Saved entries:
Segment Open

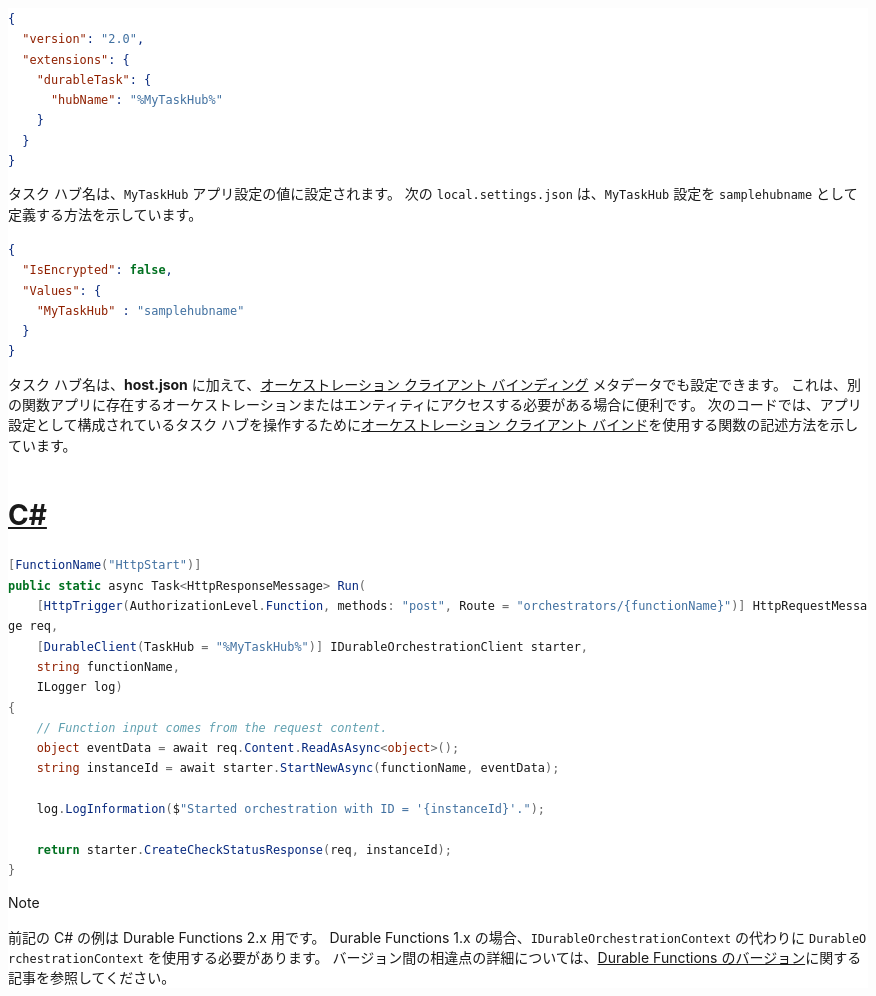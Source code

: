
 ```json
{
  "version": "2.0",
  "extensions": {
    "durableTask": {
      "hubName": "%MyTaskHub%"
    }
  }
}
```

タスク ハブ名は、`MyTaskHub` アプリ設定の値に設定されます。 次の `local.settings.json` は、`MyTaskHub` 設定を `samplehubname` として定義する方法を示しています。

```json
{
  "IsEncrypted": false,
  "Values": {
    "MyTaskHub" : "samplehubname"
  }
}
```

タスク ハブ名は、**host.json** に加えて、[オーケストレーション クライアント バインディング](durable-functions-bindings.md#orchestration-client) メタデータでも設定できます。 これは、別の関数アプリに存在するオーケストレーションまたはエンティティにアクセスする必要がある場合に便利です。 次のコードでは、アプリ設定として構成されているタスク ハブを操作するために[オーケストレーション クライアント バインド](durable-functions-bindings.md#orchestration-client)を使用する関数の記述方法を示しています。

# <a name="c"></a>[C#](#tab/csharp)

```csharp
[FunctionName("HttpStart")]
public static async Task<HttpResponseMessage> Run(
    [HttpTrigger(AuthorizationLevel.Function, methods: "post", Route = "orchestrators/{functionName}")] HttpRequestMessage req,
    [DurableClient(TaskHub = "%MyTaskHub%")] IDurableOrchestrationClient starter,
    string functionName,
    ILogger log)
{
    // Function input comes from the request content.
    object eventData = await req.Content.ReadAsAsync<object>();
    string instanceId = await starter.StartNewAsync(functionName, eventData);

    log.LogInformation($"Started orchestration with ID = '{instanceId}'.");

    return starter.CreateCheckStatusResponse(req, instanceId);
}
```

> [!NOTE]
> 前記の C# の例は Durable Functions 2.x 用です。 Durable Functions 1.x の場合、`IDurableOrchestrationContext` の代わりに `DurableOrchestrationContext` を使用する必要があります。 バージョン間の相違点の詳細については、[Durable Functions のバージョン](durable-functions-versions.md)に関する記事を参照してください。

Segment Closed

** Work instruction **
Write out the records above exactly as they stand, leaving out every picture.

** Response **
Source code

:
 ```json
{
  "version": "2.0",
  "extensions": {
    "durableTask": {
      "hubName": "%MyTaskHub%"
    }
  }
}
```

タスク ハブ名は、`MyTaskHub` アプリ設定の値に設定されます。 次の `local.settings.json` は、`MyTaskHub` 設定を `samplehubname` として定義する方法を示しています。

```json
{
  "IsEncrypted": false,
  "Values": {
    "MyTaskHub" : "samplehubname"
  }
}
```

タスク ハブ名は、**host.json** に加えて、[オーケストレーション クライアント バインディング](durable-functions-bindings.md#orchestration-client) メタデータでも設定できます。 これは、別の関数アプリに存在するオーケストレーションまたはエンティティにアクセスする必要がある場合に便利です。 次のコードでは、アプリ設定として構成されているタスク ハブを操作するために[オーケストレーション クライアント バインド](durable-functions-bindings.md#orchestration-client)を使用する関数の記述方法を示しています。

# <a name="c"></a>[C#](#tab/csharp)

```csharp
[FunctionName("HttpStart")]
public static async Task<HttpResponseMessage> Run(
    [HttpTrigger(AuthorizationLevel.Function, methods: "post", Route = "orchestrators/{functionName}")] HttpRequestMessage req,
    [DurableClient(TaskHub = "%MyTaskHub%")] IDurableOrchestrationClient starter,
    string functionName,
    ILogger log)
{
    // Function input comes from the request content.
    object eventData = await req.Content.ReadAsAsync<object>();
    string instanceId = await starter.StartNewAsync(functionName, eventData);

    log.LogInformation($"Started orchestration with ID = '{instanceId}'.");

    return starter.CreateCheckStatusResponse(req, instanceId);
}
```

> [!NOTE]
> 前記の C# の例は Durable Functions 2.x 用です。 Durable Functions 1.x の場合、`IDurableOrchestrationContext` の代わりに `DurableOrchestrationContext` を使用する必要があります。 バージョン間の相違点の詳細については、[Durable Functions のバージョン](durable-functions-versions.md)に関する記事を参照してください。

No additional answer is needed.